Say how many lines in the records contain "subsubsection". The reply must consist of the number alone.

[Records to process]

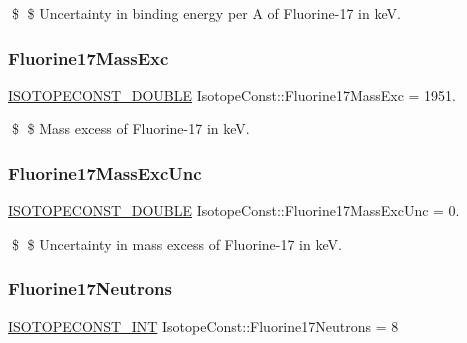 \$ \$ Uncertainty in binding energy per A of Fluorine-\/17 in keV. \mbox{\label{group___isotope_const-_fluorine-_f17_ga32820265020843122dfb8abc9ac35c36}} 
\subsubsection{\texorpdfstring{Fluorine17\+Mass\+Exc}{Fluorine17MassExc}}
{\footnotesize\ttfamily \mbox{\hyperlink{group___isotope_const-_macros_ga8f45a7272ce02c0b4c65c44636ed719a}{I\+S\+O\+T\+O\+P\+E\+C\+O\+N\+S\+T\+\_\+\+D\+O\+U\+B\+LE}} Isotope\+Const\+::\+Fluorine17\+Mass\+Exc = 1951.}

\$ \$ Mass excess of Fluorine-\/17 in keV. \mbox{\label{group___isotope_const-_fluorine-_f17_gabbba404031739de48b4de1f1b3b0aca2}} 
\subsubsection{\texorpdfstring{Fluorine17\+Mass\+Exc\+Unc}{Fluorine17MassExcUnc}}
{\footnotesize\ttfamily \mbox{\hyperlink{group___isotope_const-_macros_ga8f45a7272ce02c0b4c65c44636ed719a}{I\+S\+O\+T\+O\+P\+E\+C\+O\+N\+S\+T\+\_\+\+D\+O\+U\+B\+LE}} Isotope\+Const\+::\+Fluorine17\+Mass\+Exc\+Unc = 0.}

\$ \$ Uncertainty in mass excess of Fluorine-\/17 in keV. \mbox{\label{group___isotope_const-_fluorine-_f17_ga1022e3599f1eab16a3559970a6fa4c7f}} 
\subsubsection{\texorpdfstring{Fluorine17\+Neutrons}{Fluorine17Neutrons}}
{\footnotesize\ttfamily \mbox{\hyperlink{group___isotope_const-_macros_ga5f18360b3e99483a35c32d789e62621c}{I\+S\+O\+T\+O\+P\+E\+C\+O\+N\+S\+T\+\_\+\+I\+NT}} Isotope\+Const\+::\+Fluorine17\+Neutrons = 8}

[/Records to process]

» **The completed task**: 3